Вот в такой обстановке и собралось 8 декабря второе заседание сановников по обсуждению конституционных преобразований.
На заседании неожиданно в поддержку Святополк-Мирского выступил великий князь Владимир Александрович – командующий гвардией и Петербургским военным округом: необходимость перемен доходила уже до самых закостенелых членов царского семейства, но не до самых-самых. Тут слово взял Сергей Александрович – брат предыдущего оратора. Возбужденный вестями о только что происшедших событиях в Москве, он прямо заявил, что обсуждение вопроса в такой постановке – измена трону.
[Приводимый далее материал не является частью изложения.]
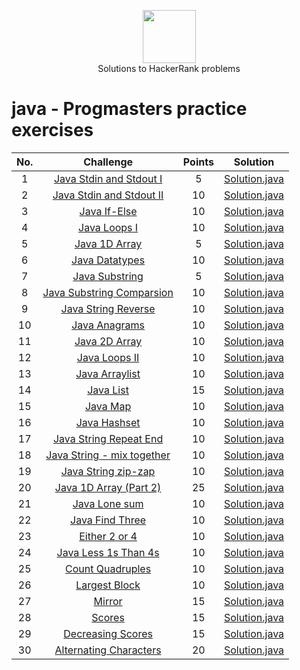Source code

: <p align="center">
    <a href="https://www.hackerrank.com/peti8cm">
        <img height=85 src="https://d3keuzeb2crhkn.cloudfront.net/hackerrank/assets/styleguide/logo_wordmark-f5c5eb61ab0a154c3ed9eda24d0b9e31.svg">
    </a>
    <br>Solutions to HackerRank problems
</p>


# java - Progmasters practice exercises

|          No.          |                                                         Challenge                                                        | Points |                                                                                         Solution                                                                                        |
|:---------------------------:|:------------------------------------------------------------------------------------------------------------------------:|:------:|:---------------------------------------------------------------------------------------------------------------------------------------------------------------------------------------:|
|         1        | [Java Stdin and Stdout I](https://www.hackerrank.com/challenges/java-stdin-and-stdout-1)                                 |    5   | [Solution.java](https://github.com/peti8/HackerRank_solutions-Progmasters_practice_exercises/tree/master/Java_Stdin_and_Stdout_I/Solution.java)                                       |
|         2        | [Java Stdin and Stdout II](https://www.hackerrank.com/challenges/java-stdin-stdout)                                      |   10   | [Solution.java](https://github.com/peti8/HackerRank_solutions-Progmasters_practice_exercises/tree/master/Java_Stdin_and_Stdout_II/Solution.java)                                      |
|         3        | [Java If-Else](https://www.hackerrank.com/challenges/java-if-else)                                                       |   10   | [Solution.java](https://github.com/peti8/HackerRank_solutions-Progmasters_practice_exercises/tree/master/Java_if_else/Solution.java)                                                        |
|         4        | [Java Loops I](https://www.hackerrank.com/challenges/java-loops-i)                                                       |   10   | [Solution.java](https://github.com/peti8/HackerRank_solutions-Progmasters_practice_exercises/tree/master/Java_loops_I/Solution.java)                                                      |
|       5       | [Java 1D Array](https://www.hackerrank.com/challenges/java-1d-array-introduction)                                        |    5   | [Solution.java](https://github.com/peti8/HackerRank_solutions-Progmasters_practice_exercises/tree/master/Java_1D_Array/Solution.java)                                                |
|         6        | [Java Datatypes](https://www.hackerrank.com/challenges/java-datatypes)                                                   |   10   | [Solution.java](https://github.com/peti8/HackerRank_solutions-Progmasters_practice_exercises/tree/master/Java_Datatypes/Solution.java)                                                      |
|           7           | [Java Substring](https://www.hackerrank.com/challenges/java-substring)                                                   |    5   | [Solution.java](https://github.com/peti8/HackerRank_solutions-Progmasters_practice_exercises/tree/master/Java_Substring/Solution.java)                                                           |
|           8           | [Java Substring Comparsion](https://www.hackerrank.com/challenges/java-string-compare)                                         |   10   | [Solution.java](https://github.com/peti8/HackerRank_solutions-Progmasters_practice_exercises/tree/master/Java_Substring_Comparisons/Solution.java)                                                    |
|           9           | [Java String Reverse](https://www.hackerrank.com/challenges/java-string-reverse)                                         |   10   | [Solution.java](https://github.com/peti8/HackerRank_solutions-Progmasters_practice_exercises/tree/master/Java_String_Reverse/Solution.java)                                                    |
|           10           | [Java Anagrams](https://www.hackerrank.com/challenges/java-anagrams)                                                     |   10   | [Solution.java](https://github.com/peti8/HackerRank_solutions-Progmasters_practice_exercises/tree/master/Java_Anagrams/Solution.java)                                                            |
|       11       | [Java 2D Array](https://www.hackerrank.com/challenges/java-2d-array)                                                     |   10   | [Solution.java](https://github.com/peti8/HackerRank_solutions-Progmasters_practice_exercises/tree/master/Java_2D_Array/Solution.java)                                                |
|         12        | [Java Loops II](https://www.hackerrank.com/challenges/java-loops)                                                        |   10   | [Solution.java](https://github.com/peti8/HackerRank_solutions-Progmasters_practice_exercises/tree/master/Java_Loops_II/Solution.java)                                                     |
|       13       | [Java Arraylist](https://www.hackerrank.com/challenges/java-arraylist)                                                   |   10   | [Solution.java](https://github.com/peti8/HackerRank_solutions-Progmasters_practice_exercises/tree/master/Java_Arraylist/Solution.java)                                                 |
|       14       | [Java List](https://www.hackerrank.com/challenges/java-list)                                                             |   15   | [Solution.java](https://github.com/peti8/HackerRank_solutions-Progmasters_practice_exercises/tree/master/Java_List/Solution.java)                                                      |
|       15       | [Java Map](https://www.hackerrank.com/challenges/phone-book)                                                             |   10   | [Solution.java](https://github.com/peti8/HackerRank_solutions-Progmasters_practice_exercises/tree/master/Java_Map/Solution.java)                                                       |
|       16       | [Java Hashset](https://www.hackerrank.com/challenges/java-hashset)                                                       |   10   | [Solution.java](https://github.com/peti8/HackerRank_solutions-Progmasters_practice_exercises/tree/master/Java_Hashset/Solution.java)                                                   |
|           17           | [Java String Repeat End](https://www.hackerrank.com/contests/progmasters-practice-exercises/challenges/string-repeat-end)|   10   | [Solution.java](https://github.com/peti8/HackerRank_solutions-Progmasters_practice_exercises/tree/master/String-repeat_end/Solution.java)                                                   |
|           18           | [Java String - mix together](https://www.hackerrank.com/contests/progmasters-practice-exercises/challenges/string-mix-together)|   10   | [Solution.java](https://github.com/peti8/HackerRank_solutions-Progmasters_practice_exercises/tree/master/String-mix_together/Solution.java)                                             |
|           19           | [Java String zip-zap](https://www.hackerrank.com/contests/progmasters-practice-exercises/challenges/string-zip-zap)      |   10   | [Solution.java](https://github.com/peti8/HackerRank_solutions-Progmasters_practice_exercises/tree/master/String-zip-zap/Solution.java)                                                   |
|       20       | [Java 1D Array (Part 2)](https://www.hackerrank.com/challenges/java-1d-array)                                            |   25   | [Solution.java](https://github.com/peti8/HackerRank_solutions-Progmasters_practice_exercises/tree/master/Java_1D_Array_-Part_2/Solution.java)                                   |
|            21                 | [Java Lone sum](https://www.hackerrank.com/contests/progmasters-practice-exercises/challenges/lone-sum)                  |   10   | [Solution.java](https://github.com/peti8/HackerRank_solutions-Progmasters_practice_exercises/tree/master/Lone_sum/Solution.java)                                   |
|             22                | [Java Find Three](https://www.hackerrank.com/contests/progmasters-practice-exercises/challenges/find-three)             |   10   | [Solution.java](https://github.com/peti8/HackerRank_solutions-Progmasters_practice_exercises/tree/master/Find_three/Solution.java)                                   |
|            23                 | [Either 2 or 4](https://www.hackerrank.com/contests/progmasters-practice-exercises/challenges/either-2-or-4)             |   10   | [Solution.java](https://github.com/peti8/HackerRank_solutions-Progmasters_practice_exercises/tree/master/Either_2_or_4/Solution.java)                                   |
|            24                 | [Java Less 1s Than 4s](https://www.hackerrank.com/contests/progmasters-practice-exercises/challenges/more-1s-than-4s)   |   10   | [Solution.java](https://github.com/peti8/HackerRank_solutions-Progmasters_practice_exercises/tree/master/Less_1s_than_4s/Solution.java)                                   |
|            25                 | [Count Quadruples](https://www.hackerrank.com/contests/progmasters-practice-exercises/challenges/count-triples)          |   10   | [Solution.java](https://github.com/peti8/HackerRank_solutions-Progmasters_practice_exercises/tree/master/Count_quadruples/Solution.java)                                   |
|             26                | [Largest Block](https://www.hackerrank.com/contests/progmasters-practice-exercises/challenges/largest-block)             |   10   | [Solution.java](https://github.com/peti8/HackerRank_solutions-Progmasters_practice_exercises/tree/master/Largest_block/Solution.java)                                   |
|            27                 | [Mirror](https://www.hackerrank.com/contests/progmasters-practice-exercises/challenges/mirror)                           |   15   | [Solution.java](https://github.com/peti8/HackerRank_solutions-Progmasters_practice_exercises/tree/master/Mirror/Solution.java)                                   |
|            28                 | [Scores](https://www.hackerrank.com/contests/progmasters-practice-exercises/challenges/scores)                           |   15   | [Solution.java](https://github.com/peti8/HackerRank_solutions-Progmasters_practice_exercises/tree/master/Scores/Solution.java)                                                    |
|            29                 | [Decreasing Scores](https://www.hackerrank.com/contests/progmasters-practice-exercises/challenges/increasing-scores)     |   15   | [Solution.java](https://github.com/peti8/HackerRank_solutions-Progmasters_practice_exercises/tree/master/Decreasing_scores/Solution.java)                                                    |
|            30                 | [Alternating Characters](https://www.hackerrank.com/contests/progmasters-practice-exercises/challenges/alternating-characters)|   20   | [Solution.java](https://github.com/peti8/HackerRank_solutions-Progmasters_practice_exercises/tree/master/Alternating_Characters/Solution.java)         |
Витте тут же поменял свое мнение на прямо противоположное; остальные также спасовали. Было принято туманное решение об усилении веротерпимости и о необходимости подготовки министерствами и ведомствами конкретных мероприятий по расширению «вольностей».
Между тем, Сергей Александрович, сыграв столь значительную и решающую роль, сам вынужден был уклониться от дальнейшего административного руководства. 8 декабря великий князь подал в отставку и заявил о невозможности оставаться на своем посту и Трепову. Последний не считал возможным демонстрировать слабодушие, но 10 декабря сам царь просил его освободить должность. С 1 января 1905 года прошения об отставке великого князя и Трепова были приняты. При этом должность московского генерал-губернатора упразднялась, а власть в Москве разделялась на две: гражданскую – губернатора и военную – командующего округом.
Сергей Александрович, на свою беду, остался на втором из этих постов – командующего Московским военным округом. Трепов же получал назначение на японский фронт, но не успел туда выехать – это, как оказалось позднее, сыграло огромную роль.
Лопухина результаты совещаний привели в негодование. Он настаивал на новой инициативе Святополк-Мирского, которую тот считал уже бесполезной. Тогда Лопухин изменил своему правилу прятаться за чужими спинами и подал свой собственный доклад, который Святополк-Мирский и вручил царю.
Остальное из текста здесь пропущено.